[Exercise instructions] Up to and including the line with "3. **Empty query results**", copy the records below exactly from their first line.

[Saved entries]
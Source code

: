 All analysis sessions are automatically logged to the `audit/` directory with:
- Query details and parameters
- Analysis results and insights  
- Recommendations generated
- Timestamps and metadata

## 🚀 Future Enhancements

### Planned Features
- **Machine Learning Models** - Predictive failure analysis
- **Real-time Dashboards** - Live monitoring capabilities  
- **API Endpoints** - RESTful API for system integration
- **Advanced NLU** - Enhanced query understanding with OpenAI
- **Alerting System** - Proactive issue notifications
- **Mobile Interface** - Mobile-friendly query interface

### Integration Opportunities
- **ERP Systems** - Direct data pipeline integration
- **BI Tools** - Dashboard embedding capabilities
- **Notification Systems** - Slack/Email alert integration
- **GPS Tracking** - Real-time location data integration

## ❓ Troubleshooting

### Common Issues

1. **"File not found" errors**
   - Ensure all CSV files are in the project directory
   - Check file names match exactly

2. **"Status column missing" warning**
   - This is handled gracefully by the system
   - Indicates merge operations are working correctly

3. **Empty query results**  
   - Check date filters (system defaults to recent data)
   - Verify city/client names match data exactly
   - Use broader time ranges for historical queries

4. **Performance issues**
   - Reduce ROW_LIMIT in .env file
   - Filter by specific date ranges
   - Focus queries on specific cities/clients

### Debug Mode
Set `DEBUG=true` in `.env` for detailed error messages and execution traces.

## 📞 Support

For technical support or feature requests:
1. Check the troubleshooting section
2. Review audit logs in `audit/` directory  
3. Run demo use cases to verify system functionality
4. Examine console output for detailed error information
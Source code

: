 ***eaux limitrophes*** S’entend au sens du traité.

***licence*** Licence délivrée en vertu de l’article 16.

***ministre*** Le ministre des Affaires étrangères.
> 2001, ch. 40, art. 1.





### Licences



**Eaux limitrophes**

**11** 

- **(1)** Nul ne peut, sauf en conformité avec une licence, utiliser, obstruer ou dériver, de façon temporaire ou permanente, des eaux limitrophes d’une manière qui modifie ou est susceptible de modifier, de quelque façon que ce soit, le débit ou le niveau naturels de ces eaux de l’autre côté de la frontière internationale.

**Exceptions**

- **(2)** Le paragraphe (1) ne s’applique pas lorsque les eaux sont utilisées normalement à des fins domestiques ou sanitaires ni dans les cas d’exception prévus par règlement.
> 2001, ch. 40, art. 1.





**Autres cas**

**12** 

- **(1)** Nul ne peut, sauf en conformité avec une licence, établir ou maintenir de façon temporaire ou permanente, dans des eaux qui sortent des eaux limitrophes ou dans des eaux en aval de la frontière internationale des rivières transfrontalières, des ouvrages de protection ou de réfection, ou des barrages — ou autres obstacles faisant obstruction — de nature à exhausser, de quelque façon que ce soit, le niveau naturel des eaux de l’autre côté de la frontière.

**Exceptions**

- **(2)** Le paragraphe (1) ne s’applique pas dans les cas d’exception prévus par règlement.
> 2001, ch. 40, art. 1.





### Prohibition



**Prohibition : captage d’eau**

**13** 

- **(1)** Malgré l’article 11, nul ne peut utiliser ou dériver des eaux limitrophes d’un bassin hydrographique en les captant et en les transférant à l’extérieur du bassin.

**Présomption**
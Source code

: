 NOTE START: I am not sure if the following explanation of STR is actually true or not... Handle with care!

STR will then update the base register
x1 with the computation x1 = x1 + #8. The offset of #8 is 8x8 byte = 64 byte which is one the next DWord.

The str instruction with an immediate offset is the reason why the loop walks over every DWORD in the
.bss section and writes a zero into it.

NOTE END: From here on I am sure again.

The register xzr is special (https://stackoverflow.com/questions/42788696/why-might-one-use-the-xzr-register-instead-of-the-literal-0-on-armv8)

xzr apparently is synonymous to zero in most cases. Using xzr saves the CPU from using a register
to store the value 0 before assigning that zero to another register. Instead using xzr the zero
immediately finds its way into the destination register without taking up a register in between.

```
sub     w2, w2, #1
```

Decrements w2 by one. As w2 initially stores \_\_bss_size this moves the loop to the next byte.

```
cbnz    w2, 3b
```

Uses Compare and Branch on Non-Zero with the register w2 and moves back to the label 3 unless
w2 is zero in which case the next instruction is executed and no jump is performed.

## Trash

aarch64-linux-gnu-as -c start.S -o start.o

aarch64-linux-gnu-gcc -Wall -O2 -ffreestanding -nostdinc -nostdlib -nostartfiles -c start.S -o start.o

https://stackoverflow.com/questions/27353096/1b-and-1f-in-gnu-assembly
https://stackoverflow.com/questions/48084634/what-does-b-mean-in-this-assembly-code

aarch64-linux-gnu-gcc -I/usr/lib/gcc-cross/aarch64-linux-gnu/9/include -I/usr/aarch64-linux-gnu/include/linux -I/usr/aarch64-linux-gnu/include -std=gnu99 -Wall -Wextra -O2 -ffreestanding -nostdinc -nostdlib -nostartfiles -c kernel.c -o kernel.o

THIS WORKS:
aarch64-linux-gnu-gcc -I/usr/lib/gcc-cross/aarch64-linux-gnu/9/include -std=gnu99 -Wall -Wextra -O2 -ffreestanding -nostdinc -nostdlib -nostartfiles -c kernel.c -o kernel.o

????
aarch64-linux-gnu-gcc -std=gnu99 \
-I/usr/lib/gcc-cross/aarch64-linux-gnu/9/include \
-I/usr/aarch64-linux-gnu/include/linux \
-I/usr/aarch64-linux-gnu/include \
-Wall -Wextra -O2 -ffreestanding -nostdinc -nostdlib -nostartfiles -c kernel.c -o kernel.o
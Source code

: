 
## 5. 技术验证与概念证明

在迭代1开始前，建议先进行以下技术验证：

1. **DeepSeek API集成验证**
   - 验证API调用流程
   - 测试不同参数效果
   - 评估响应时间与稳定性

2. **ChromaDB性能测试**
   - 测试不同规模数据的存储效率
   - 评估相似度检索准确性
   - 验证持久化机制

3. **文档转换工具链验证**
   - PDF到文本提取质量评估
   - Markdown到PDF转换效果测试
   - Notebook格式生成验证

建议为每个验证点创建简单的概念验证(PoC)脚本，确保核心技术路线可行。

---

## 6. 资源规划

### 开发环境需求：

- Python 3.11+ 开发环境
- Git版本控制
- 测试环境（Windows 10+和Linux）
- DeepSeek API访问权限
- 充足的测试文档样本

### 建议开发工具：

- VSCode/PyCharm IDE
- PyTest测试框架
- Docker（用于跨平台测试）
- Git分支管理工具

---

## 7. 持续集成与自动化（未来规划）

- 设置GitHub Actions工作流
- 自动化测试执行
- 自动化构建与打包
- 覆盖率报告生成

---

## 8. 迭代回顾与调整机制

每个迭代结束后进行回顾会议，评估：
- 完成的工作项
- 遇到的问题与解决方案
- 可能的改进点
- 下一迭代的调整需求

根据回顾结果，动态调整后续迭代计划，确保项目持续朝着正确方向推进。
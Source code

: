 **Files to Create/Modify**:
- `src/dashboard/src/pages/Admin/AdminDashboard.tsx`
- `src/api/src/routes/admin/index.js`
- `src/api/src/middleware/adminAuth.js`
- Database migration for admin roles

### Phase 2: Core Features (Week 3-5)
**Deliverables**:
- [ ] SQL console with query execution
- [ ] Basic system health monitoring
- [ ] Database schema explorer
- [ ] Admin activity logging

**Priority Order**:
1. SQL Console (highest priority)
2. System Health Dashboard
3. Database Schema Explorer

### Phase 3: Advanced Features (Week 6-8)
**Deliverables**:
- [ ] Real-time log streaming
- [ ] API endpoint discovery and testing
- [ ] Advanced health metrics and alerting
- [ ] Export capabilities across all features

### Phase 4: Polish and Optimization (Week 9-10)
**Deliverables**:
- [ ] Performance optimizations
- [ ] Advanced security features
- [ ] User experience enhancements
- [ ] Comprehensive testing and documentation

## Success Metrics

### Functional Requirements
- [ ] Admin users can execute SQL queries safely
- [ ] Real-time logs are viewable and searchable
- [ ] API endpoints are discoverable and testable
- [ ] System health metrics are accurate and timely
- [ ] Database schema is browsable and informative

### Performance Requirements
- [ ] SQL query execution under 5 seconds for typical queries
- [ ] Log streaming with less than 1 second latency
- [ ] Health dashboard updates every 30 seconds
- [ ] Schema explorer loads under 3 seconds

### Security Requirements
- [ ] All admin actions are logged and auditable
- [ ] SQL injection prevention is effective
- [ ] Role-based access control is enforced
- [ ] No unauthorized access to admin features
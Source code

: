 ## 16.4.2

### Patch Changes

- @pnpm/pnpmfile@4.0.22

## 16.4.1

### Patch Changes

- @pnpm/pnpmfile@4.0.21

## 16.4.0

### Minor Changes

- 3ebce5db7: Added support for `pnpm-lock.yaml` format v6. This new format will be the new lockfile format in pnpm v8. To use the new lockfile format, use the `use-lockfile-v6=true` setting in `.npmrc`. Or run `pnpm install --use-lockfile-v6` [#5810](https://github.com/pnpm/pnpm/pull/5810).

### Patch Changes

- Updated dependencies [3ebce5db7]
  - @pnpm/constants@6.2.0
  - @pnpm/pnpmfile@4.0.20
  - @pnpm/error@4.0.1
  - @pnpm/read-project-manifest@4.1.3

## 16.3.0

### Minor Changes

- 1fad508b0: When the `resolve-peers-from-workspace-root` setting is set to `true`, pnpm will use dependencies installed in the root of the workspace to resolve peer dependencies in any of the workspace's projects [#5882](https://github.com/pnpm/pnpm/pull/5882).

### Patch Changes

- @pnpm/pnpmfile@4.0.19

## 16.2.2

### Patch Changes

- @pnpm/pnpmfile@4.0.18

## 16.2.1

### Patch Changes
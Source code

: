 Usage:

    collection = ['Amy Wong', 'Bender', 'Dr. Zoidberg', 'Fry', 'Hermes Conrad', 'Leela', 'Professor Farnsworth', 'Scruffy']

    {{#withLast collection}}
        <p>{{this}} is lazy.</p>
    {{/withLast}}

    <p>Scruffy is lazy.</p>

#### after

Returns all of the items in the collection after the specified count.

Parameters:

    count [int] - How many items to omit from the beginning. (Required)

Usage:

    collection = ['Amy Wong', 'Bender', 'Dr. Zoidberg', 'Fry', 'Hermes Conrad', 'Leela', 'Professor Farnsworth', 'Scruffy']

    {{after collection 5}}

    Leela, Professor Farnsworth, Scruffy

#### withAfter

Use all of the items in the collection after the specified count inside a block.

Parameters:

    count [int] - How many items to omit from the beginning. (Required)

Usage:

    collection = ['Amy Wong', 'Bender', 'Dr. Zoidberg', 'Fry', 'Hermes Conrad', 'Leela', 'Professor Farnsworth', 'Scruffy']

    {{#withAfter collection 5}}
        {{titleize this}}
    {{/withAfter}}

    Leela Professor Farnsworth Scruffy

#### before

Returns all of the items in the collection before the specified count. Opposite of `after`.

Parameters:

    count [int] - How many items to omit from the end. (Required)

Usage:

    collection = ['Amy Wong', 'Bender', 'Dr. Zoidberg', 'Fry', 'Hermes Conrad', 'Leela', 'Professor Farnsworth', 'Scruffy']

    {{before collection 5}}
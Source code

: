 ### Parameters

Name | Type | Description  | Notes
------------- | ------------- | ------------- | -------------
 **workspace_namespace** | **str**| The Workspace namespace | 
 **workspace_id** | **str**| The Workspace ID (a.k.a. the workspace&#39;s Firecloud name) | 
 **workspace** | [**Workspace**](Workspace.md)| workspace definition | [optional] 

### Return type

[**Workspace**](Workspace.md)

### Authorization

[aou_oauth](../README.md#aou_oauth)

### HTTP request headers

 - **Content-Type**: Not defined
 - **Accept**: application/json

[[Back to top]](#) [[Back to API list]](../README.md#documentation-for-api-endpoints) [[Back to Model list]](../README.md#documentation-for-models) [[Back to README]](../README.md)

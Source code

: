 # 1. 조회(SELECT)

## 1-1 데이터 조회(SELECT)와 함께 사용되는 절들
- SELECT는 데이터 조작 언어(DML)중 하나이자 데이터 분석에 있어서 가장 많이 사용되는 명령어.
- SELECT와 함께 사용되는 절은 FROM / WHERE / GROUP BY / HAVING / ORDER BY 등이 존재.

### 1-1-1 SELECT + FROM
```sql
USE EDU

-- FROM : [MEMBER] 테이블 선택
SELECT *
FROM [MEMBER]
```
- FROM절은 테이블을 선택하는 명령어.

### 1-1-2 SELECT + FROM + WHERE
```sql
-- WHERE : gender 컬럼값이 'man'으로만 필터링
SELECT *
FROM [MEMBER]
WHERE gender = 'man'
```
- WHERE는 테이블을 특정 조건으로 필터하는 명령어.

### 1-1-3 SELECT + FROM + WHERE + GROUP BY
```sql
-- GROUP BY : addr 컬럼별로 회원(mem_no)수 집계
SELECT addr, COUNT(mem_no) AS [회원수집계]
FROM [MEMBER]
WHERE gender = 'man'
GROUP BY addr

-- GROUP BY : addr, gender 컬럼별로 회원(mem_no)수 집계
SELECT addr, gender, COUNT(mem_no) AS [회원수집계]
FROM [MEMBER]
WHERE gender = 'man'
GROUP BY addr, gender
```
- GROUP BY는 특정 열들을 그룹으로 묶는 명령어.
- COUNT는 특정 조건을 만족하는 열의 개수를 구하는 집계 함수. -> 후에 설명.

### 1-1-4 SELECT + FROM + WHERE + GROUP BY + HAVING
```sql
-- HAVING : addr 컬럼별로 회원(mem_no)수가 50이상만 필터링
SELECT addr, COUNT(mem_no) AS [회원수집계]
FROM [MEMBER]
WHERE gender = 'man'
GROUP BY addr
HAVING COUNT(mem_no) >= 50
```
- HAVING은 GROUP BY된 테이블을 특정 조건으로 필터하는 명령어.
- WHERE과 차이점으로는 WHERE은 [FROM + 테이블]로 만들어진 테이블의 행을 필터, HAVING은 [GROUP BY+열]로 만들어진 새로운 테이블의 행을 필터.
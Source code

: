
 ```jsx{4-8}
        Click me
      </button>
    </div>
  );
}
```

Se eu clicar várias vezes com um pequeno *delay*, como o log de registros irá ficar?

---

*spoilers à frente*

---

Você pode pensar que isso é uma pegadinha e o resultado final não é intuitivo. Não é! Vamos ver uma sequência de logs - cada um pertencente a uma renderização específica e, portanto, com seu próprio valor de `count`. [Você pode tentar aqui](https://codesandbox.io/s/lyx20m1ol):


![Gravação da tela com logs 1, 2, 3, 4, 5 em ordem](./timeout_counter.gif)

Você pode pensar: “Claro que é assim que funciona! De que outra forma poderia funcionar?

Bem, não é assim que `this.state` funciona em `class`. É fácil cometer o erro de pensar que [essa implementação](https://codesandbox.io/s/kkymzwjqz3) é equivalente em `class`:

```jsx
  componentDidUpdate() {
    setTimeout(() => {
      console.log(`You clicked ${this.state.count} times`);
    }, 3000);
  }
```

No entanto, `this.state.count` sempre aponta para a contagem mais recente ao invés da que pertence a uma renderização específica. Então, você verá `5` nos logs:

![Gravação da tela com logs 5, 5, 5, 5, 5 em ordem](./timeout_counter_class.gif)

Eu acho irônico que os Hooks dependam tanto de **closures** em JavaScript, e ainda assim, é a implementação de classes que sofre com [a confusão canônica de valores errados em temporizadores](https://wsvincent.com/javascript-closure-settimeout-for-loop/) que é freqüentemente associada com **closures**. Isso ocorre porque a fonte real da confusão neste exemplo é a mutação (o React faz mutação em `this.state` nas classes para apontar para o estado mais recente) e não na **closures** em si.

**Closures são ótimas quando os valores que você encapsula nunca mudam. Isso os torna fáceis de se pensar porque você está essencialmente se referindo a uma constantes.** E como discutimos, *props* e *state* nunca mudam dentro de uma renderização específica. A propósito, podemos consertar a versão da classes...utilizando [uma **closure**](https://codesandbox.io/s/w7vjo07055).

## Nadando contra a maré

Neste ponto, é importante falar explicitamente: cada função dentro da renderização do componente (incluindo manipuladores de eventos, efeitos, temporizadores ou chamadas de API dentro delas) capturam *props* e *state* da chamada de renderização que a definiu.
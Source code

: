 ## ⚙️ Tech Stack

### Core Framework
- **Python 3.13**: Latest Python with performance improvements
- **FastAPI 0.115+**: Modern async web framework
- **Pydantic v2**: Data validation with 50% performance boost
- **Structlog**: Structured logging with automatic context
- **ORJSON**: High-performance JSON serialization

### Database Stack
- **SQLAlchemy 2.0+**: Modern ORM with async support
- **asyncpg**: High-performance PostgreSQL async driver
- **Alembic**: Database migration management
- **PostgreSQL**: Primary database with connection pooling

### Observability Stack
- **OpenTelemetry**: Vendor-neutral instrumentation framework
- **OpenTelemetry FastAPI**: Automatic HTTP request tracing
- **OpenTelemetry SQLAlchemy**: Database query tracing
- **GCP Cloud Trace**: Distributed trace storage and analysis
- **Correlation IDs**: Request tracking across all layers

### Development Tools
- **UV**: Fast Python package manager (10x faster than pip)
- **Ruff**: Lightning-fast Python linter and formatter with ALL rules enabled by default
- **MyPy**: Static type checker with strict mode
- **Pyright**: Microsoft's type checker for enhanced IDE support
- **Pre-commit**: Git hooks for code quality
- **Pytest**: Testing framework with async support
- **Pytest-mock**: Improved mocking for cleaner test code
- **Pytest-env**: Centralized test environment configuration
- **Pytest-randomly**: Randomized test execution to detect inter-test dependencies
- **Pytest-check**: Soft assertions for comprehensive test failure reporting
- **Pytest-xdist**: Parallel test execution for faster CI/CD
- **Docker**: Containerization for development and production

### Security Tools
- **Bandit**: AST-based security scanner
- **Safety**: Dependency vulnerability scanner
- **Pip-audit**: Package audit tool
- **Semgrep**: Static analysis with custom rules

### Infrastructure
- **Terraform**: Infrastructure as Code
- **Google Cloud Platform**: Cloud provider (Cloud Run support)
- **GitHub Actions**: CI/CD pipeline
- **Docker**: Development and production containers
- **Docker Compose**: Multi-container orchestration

[Written reply]
Source code

: All analysis sessions are automatically logged to the `audit/` directory with:
- Query details and parameters
- Analysis results and insights  
- Recommendations generated
- Timestamps and metadata

## 🚀 Future Enhancements

### Planned Features
- **Machine Learning Models** - Predictive failure analysis
- **Real-time Dashboards** - Live monitoring capabilities  
- **API Endpoints** - RESTful API for system integration
- **Advanced NLU** - Enhanced query understanding with OpenAI
- **Alerting System** - Proactive issue notifications
- **Mobile Interface** - Mobile-friendly query interface

### Integration Opportunities
- **ERP Systems** - Direct data pipeline integration
- **BI Tools** - Dashboard embedding capabilities
- **Notification Systems** - Slack/Email alert integration
- **GPS Tracking** - Real-time location data integration

## ❓ Troubleshooting

### Common Issues

1. **"File not found" errors**
   - Ensure all CSV files are in the project directory
   - Check file names match exactly

2. **"Status column missing" warning**
   - This is handled gracefully by the system
   - Indicates merge operations are working correctly

3. **Empty query results**  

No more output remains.